### WHAT TO PRODUCE
Nothing but the lines from the first line of the records through the line with "It is currently" should be output, exactly as written and free of pictures.

### ENTRIES PROVIDED
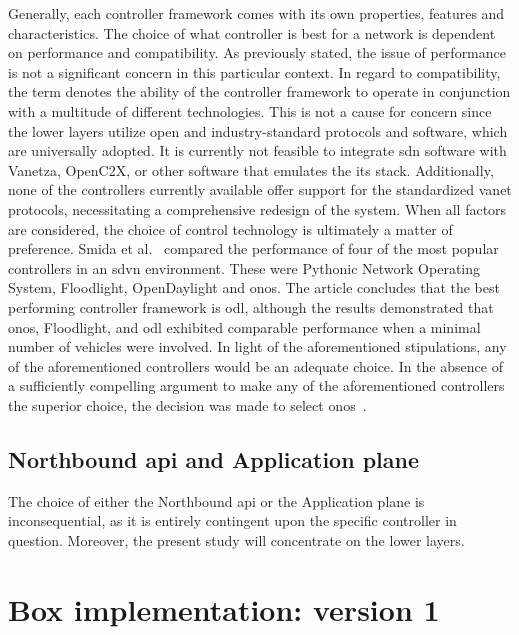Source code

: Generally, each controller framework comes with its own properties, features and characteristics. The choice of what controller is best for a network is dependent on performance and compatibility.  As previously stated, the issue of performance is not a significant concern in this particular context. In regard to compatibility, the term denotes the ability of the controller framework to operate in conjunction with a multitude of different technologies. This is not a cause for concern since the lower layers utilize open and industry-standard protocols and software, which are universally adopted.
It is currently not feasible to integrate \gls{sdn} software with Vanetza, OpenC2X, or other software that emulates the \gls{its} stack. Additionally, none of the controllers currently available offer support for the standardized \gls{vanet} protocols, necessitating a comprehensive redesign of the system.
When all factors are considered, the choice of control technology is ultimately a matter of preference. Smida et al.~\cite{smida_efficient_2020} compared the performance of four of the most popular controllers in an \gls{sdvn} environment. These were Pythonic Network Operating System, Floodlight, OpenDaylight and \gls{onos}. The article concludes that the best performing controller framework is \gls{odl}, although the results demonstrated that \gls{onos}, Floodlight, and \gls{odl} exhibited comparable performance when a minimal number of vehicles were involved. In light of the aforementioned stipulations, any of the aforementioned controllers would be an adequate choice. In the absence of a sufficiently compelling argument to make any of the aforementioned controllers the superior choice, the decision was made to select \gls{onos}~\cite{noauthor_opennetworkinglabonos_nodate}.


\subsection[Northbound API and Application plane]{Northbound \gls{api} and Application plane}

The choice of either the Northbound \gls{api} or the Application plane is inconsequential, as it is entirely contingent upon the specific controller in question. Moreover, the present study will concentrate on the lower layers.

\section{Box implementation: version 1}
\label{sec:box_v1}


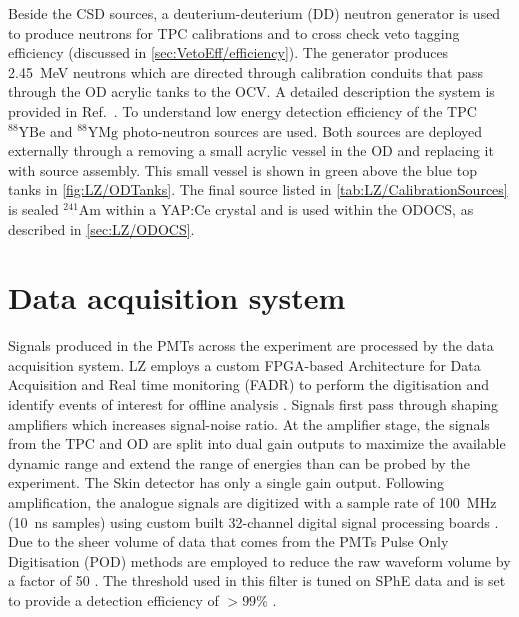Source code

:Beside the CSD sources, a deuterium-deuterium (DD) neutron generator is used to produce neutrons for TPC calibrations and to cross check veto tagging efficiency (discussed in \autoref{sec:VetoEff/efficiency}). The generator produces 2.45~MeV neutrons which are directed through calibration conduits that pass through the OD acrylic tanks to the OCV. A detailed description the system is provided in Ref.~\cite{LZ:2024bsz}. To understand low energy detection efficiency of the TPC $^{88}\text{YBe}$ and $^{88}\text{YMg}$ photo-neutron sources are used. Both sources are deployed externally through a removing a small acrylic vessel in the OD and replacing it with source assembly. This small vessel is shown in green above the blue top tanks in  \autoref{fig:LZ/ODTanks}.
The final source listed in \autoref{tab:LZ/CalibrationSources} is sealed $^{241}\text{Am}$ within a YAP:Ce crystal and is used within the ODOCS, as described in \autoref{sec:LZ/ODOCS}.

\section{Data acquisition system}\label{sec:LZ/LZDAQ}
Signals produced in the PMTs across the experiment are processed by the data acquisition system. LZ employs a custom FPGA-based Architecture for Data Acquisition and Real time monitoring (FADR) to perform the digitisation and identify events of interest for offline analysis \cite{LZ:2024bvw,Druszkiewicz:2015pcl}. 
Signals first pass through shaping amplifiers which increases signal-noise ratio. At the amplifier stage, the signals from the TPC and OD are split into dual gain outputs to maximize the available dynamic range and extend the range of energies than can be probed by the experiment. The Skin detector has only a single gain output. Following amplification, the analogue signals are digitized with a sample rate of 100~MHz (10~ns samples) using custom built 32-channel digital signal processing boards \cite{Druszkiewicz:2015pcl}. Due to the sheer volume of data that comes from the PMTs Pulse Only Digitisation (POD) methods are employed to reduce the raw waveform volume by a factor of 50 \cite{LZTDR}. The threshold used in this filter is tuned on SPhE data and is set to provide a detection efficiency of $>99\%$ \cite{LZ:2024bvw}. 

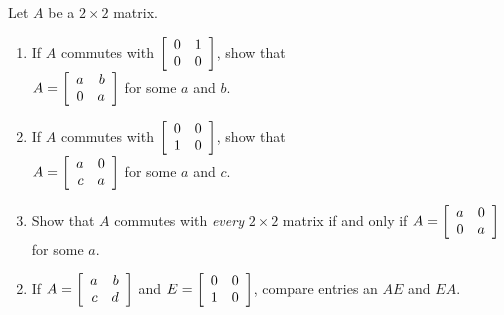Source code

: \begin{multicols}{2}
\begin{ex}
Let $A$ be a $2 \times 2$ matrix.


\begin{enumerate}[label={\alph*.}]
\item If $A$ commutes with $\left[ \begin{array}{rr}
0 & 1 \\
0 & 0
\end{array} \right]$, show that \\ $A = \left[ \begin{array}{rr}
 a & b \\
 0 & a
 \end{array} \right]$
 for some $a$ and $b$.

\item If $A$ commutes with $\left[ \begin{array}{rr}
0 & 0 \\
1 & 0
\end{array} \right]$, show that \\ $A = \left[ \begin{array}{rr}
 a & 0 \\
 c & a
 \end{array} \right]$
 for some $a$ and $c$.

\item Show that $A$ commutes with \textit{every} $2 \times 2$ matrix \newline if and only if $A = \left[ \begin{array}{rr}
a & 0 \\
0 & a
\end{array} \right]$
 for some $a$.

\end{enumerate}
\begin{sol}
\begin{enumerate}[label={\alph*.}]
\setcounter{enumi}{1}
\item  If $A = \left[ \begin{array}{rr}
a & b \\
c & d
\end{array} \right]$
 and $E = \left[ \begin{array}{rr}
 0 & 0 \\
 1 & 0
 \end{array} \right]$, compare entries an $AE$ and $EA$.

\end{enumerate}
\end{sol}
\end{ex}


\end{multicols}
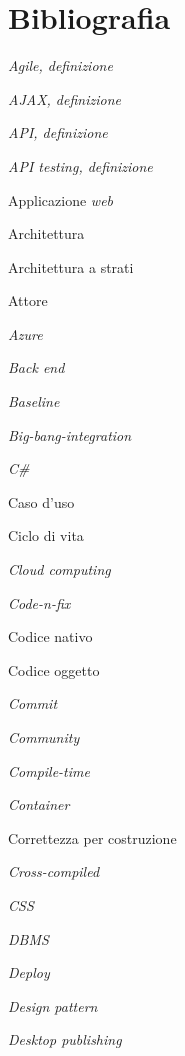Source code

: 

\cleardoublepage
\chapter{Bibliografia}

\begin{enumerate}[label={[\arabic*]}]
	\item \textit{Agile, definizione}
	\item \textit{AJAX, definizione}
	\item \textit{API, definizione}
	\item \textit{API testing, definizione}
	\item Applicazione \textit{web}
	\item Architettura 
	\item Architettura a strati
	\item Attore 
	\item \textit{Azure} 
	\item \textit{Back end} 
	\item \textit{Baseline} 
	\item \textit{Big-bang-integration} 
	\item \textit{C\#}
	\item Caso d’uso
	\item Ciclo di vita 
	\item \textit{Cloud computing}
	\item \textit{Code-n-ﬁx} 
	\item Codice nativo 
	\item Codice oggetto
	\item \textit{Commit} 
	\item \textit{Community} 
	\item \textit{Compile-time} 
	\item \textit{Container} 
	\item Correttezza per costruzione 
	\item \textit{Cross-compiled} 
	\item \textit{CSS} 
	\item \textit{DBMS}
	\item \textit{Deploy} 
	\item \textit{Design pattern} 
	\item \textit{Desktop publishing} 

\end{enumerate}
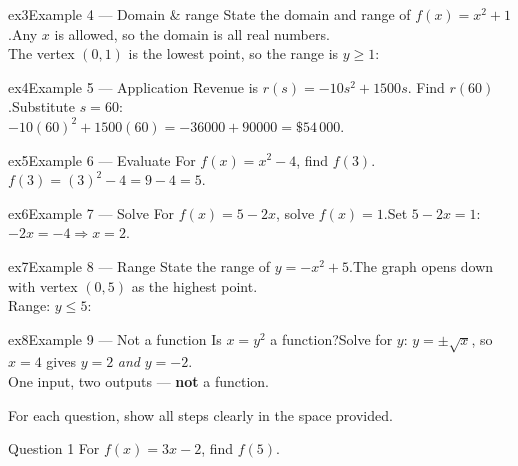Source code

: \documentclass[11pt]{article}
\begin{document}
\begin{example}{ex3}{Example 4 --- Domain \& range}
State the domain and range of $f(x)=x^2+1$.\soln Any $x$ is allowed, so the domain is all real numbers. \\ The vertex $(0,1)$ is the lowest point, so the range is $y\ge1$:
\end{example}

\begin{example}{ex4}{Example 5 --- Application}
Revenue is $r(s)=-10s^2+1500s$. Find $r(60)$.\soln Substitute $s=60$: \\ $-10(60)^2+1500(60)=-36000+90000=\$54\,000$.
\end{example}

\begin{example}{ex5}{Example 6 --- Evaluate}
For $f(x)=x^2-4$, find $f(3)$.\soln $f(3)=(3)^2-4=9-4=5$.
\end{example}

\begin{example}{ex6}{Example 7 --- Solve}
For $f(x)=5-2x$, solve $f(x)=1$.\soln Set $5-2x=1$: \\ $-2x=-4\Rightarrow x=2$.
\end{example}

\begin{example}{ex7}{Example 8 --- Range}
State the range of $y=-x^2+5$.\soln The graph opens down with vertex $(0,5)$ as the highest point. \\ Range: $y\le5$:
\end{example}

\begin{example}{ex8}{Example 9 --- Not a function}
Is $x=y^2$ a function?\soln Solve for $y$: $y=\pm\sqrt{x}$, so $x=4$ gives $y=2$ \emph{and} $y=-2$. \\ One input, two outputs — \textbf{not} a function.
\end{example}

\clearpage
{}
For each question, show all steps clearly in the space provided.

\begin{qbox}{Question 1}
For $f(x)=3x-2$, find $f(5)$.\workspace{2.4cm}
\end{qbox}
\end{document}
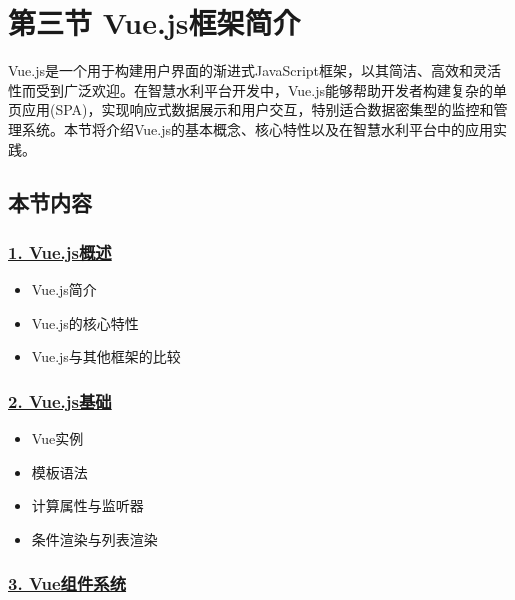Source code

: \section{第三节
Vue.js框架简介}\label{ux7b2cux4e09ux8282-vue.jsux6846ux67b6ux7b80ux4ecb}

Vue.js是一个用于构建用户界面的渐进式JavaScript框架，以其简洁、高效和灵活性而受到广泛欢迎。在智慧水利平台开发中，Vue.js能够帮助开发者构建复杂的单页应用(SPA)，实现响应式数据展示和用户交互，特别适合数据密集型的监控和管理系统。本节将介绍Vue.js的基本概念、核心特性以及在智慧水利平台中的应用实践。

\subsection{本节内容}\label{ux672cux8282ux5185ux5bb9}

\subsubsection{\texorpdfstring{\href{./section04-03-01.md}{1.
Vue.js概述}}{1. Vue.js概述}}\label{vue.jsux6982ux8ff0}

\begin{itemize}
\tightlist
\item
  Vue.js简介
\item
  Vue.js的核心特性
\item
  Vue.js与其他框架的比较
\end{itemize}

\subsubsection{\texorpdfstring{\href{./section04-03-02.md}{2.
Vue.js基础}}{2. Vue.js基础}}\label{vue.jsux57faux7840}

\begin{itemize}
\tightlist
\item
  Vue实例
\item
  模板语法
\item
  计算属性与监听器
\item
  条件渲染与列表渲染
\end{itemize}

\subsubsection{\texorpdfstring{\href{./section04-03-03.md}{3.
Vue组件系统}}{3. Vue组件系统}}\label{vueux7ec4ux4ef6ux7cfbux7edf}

### YOUR SOLUTION
Source code

: Generally, each controller framework comes with its own properties, features and characteristics. The choice of what controller is best for a network is dependent on performance and compatibility.  As previously stated, the issue of performance is not a significant concern in this particular context. In regard to compatibility, the term denotes the ability of the controller framework to operate in conjunction with a multitude of different technologies. This is not a cause for concern since the lower layers utilize open and industry-standard protocols and software, which are universally adopted.
It is currently not feasible to integrate \gls{sdn} software with Vanetza, OpenC2X, or other software that emulates the \gls{its} stack. Additionally, none of the controllers currently available offer support for the standardized \gls{vanet} protocols, necessitating a comprehensive redesign of the system.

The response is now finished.